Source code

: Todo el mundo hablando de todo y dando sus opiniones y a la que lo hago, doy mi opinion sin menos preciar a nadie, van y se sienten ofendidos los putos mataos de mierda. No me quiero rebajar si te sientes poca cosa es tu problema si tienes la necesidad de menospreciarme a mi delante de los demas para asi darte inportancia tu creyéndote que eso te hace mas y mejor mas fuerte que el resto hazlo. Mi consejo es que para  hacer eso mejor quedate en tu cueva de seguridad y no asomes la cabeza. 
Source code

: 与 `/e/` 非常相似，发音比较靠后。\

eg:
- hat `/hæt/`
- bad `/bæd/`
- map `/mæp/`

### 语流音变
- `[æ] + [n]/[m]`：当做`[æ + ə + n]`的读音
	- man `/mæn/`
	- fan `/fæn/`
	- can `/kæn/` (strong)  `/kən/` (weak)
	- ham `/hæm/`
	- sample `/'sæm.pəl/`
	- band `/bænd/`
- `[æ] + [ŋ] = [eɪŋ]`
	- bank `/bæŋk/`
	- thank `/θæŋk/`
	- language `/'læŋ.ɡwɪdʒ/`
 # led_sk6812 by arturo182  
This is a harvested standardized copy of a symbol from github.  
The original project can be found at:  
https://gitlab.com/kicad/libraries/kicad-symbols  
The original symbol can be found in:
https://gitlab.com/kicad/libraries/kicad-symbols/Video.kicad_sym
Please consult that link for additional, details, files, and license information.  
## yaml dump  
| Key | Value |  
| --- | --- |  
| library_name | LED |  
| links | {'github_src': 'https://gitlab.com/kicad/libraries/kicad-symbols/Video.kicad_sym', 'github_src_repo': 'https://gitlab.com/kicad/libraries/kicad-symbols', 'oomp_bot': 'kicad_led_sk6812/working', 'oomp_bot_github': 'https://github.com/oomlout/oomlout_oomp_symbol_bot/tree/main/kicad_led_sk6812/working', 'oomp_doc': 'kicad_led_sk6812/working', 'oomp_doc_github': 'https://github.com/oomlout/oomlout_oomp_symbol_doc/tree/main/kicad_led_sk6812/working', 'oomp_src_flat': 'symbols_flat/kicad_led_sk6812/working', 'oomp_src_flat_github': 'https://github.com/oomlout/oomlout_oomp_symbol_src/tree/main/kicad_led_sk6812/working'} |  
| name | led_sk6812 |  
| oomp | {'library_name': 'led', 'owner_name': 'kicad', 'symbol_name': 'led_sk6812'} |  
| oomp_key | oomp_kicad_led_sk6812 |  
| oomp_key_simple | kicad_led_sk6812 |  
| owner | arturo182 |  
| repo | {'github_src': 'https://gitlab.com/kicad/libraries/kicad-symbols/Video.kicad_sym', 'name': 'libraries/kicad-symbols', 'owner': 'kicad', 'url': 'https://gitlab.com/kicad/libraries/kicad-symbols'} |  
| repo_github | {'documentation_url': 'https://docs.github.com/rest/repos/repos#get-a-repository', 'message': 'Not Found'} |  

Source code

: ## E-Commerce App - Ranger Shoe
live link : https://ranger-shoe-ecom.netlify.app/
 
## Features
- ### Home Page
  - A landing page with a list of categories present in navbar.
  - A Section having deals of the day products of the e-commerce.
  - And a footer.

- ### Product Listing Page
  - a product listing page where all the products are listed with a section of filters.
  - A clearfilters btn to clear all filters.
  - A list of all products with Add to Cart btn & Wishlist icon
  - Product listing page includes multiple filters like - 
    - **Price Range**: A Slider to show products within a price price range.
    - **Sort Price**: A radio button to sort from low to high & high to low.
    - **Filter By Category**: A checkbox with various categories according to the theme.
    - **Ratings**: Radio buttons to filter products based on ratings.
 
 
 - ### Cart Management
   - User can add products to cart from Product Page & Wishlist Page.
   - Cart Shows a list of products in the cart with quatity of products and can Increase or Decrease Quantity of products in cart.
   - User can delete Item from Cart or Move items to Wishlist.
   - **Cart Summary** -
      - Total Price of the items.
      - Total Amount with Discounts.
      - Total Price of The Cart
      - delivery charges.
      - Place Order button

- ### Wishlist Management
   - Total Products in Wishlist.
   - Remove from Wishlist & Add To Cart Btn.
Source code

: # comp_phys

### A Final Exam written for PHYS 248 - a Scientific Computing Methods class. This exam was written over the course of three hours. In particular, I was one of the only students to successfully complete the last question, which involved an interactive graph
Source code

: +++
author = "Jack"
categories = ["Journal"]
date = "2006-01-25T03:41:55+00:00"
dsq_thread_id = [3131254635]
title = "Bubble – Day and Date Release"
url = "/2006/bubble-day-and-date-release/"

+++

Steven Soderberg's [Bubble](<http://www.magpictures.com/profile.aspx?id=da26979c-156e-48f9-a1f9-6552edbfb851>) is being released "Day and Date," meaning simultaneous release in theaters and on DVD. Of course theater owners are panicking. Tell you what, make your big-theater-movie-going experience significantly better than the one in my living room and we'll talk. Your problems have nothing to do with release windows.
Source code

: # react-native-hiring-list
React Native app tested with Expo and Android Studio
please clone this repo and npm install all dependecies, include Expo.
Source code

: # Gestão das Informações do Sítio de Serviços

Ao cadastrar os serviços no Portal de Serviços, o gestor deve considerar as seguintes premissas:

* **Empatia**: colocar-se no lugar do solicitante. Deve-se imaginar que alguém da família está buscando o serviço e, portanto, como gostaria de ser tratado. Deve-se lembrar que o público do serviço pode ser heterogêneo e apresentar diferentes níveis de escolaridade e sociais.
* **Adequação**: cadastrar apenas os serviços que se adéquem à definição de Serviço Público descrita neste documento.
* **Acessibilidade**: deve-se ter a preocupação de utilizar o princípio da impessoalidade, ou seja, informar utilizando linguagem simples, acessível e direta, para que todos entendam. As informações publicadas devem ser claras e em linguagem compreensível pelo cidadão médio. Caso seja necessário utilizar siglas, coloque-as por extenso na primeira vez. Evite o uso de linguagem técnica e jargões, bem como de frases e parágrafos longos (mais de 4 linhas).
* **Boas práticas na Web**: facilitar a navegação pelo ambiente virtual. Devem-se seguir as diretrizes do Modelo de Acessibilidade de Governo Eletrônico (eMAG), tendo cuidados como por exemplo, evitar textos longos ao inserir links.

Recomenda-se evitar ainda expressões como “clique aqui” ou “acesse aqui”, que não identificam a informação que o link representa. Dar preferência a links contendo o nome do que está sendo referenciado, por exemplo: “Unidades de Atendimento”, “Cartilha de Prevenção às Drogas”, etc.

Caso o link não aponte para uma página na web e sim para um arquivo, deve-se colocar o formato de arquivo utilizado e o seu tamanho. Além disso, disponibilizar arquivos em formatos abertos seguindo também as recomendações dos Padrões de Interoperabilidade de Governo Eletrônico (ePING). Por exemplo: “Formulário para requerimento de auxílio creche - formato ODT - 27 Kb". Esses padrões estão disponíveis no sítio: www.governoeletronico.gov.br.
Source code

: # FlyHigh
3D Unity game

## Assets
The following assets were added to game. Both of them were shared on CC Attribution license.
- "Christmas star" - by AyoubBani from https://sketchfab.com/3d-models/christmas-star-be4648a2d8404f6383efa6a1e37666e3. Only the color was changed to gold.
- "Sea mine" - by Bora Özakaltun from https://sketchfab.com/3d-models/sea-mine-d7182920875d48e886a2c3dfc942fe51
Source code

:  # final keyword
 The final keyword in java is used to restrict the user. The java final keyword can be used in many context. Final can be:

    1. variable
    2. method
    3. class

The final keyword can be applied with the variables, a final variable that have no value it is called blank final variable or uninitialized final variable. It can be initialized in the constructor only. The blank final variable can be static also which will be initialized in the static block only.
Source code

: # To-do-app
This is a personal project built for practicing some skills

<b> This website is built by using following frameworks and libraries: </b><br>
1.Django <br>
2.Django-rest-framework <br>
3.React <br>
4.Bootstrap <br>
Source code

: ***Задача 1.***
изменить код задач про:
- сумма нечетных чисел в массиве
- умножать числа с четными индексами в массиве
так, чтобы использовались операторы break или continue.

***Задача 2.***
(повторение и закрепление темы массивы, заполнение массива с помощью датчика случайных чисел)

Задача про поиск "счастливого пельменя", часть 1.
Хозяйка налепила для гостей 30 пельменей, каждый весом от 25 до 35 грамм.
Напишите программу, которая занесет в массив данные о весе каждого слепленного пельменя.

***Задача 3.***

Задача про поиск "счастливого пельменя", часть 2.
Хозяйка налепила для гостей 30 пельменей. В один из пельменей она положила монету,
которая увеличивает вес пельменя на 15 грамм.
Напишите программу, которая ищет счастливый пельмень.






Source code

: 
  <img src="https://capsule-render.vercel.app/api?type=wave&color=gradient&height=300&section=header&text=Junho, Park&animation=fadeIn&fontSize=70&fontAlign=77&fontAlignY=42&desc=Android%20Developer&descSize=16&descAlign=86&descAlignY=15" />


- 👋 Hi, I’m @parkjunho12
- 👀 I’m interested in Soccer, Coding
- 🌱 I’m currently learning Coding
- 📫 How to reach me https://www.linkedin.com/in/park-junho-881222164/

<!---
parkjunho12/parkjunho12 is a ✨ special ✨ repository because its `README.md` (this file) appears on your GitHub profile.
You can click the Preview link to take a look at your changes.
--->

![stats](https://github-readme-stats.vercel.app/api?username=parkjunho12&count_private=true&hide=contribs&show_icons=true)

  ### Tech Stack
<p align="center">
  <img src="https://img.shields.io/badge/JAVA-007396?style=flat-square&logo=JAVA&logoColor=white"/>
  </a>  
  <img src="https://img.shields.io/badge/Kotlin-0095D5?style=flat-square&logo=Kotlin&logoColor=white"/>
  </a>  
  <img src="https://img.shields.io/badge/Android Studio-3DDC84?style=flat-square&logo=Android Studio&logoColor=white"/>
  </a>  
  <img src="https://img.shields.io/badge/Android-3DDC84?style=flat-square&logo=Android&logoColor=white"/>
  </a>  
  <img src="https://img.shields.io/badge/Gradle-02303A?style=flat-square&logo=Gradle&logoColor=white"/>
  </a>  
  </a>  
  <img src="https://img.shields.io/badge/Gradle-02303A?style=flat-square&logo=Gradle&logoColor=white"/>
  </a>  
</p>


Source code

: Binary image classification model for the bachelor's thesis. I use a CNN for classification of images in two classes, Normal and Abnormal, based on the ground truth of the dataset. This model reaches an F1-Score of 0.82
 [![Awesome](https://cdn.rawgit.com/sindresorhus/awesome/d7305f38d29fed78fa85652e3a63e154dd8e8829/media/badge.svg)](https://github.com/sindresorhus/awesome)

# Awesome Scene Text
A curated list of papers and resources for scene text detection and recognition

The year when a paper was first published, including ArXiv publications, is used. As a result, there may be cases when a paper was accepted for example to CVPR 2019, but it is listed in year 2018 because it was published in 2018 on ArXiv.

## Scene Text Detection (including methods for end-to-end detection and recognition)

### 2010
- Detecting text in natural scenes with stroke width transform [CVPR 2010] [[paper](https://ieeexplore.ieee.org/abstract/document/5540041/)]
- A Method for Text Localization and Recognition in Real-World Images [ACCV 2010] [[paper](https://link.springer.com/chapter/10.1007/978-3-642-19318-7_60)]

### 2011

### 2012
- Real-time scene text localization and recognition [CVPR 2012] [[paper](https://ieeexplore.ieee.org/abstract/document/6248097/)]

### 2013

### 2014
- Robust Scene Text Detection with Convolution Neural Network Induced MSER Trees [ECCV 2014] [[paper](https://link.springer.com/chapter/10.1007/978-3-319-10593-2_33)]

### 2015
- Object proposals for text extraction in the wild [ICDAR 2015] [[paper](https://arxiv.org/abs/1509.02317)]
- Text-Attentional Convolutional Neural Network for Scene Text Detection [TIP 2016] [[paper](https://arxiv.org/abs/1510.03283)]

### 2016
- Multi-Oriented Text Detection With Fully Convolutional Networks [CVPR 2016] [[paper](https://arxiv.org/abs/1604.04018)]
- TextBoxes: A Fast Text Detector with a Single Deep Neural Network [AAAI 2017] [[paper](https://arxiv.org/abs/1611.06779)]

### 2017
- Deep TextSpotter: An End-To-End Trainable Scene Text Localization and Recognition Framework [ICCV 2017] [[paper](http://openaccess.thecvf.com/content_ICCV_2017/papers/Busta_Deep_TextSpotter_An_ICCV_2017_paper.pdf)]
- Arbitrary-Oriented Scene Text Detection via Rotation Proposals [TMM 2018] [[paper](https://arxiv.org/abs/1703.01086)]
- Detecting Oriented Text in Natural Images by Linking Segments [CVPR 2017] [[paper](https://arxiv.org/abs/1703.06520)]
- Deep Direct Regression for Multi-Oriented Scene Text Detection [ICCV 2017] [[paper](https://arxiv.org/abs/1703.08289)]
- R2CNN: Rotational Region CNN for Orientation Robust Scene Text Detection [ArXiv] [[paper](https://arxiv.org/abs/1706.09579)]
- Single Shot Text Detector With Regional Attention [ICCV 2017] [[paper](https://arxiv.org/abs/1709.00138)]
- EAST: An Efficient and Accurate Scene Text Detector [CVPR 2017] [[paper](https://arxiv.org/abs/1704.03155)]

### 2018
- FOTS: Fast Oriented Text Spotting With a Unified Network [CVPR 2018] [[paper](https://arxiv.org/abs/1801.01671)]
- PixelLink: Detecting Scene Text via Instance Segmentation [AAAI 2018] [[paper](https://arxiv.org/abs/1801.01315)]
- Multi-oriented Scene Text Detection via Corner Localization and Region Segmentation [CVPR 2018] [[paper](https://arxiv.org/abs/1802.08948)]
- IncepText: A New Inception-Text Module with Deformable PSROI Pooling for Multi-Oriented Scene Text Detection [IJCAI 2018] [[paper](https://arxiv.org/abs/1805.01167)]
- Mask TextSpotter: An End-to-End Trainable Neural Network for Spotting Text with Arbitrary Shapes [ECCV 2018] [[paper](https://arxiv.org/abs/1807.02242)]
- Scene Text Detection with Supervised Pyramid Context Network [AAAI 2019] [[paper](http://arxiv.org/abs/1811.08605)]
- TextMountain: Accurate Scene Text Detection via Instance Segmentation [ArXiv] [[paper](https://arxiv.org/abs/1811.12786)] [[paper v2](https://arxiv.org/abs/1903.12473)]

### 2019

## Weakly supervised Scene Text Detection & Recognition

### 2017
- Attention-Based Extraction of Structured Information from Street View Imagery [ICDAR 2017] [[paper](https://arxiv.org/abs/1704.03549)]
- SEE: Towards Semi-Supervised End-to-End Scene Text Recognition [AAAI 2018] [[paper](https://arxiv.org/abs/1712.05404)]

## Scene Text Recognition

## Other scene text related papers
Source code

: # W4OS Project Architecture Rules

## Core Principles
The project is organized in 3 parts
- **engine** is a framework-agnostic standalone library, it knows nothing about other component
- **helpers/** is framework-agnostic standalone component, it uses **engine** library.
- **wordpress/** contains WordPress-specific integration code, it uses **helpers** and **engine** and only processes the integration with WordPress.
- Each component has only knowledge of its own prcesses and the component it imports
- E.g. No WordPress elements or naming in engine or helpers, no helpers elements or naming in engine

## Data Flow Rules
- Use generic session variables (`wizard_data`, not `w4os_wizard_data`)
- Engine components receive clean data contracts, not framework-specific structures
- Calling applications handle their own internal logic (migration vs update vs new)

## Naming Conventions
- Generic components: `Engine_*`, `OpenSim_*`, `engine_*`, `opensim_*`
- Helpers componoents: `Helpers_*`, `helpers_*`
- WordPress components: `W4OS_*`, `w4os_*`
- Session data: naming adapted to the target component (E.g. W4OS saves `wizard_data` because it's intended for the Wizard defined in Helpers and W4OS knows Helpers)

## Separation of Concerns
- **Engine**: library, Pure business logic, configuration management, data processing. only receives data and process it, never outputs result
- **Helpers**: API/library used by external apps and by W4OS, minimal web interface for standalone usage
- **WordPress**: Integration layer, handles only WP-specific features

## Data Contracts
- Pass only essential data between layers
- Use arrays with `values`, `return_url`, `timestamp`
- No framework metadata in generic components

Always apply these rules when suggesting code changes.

============================================================

• [Assignment]: Take every line from the data that contains the word "because".

• [Answer below]:
parkjunho12/parkjunho12 is a ✨ special ✨ repository because its `README.md` (this file) appears on your GitHub profile.
The year when a paper was first published, including ArXiv publications, is used. As a result, there may be cases when a paper was accepted for example to CVPR 2019, but it is listed in year 2018 because it was published in 2018 on ArXiv.
- Session data: naming adapted to the target component (E.g. W4OS saves `wizard_data` because it's intended for the Wizard defined in Helpers and W4OS knows Helpers)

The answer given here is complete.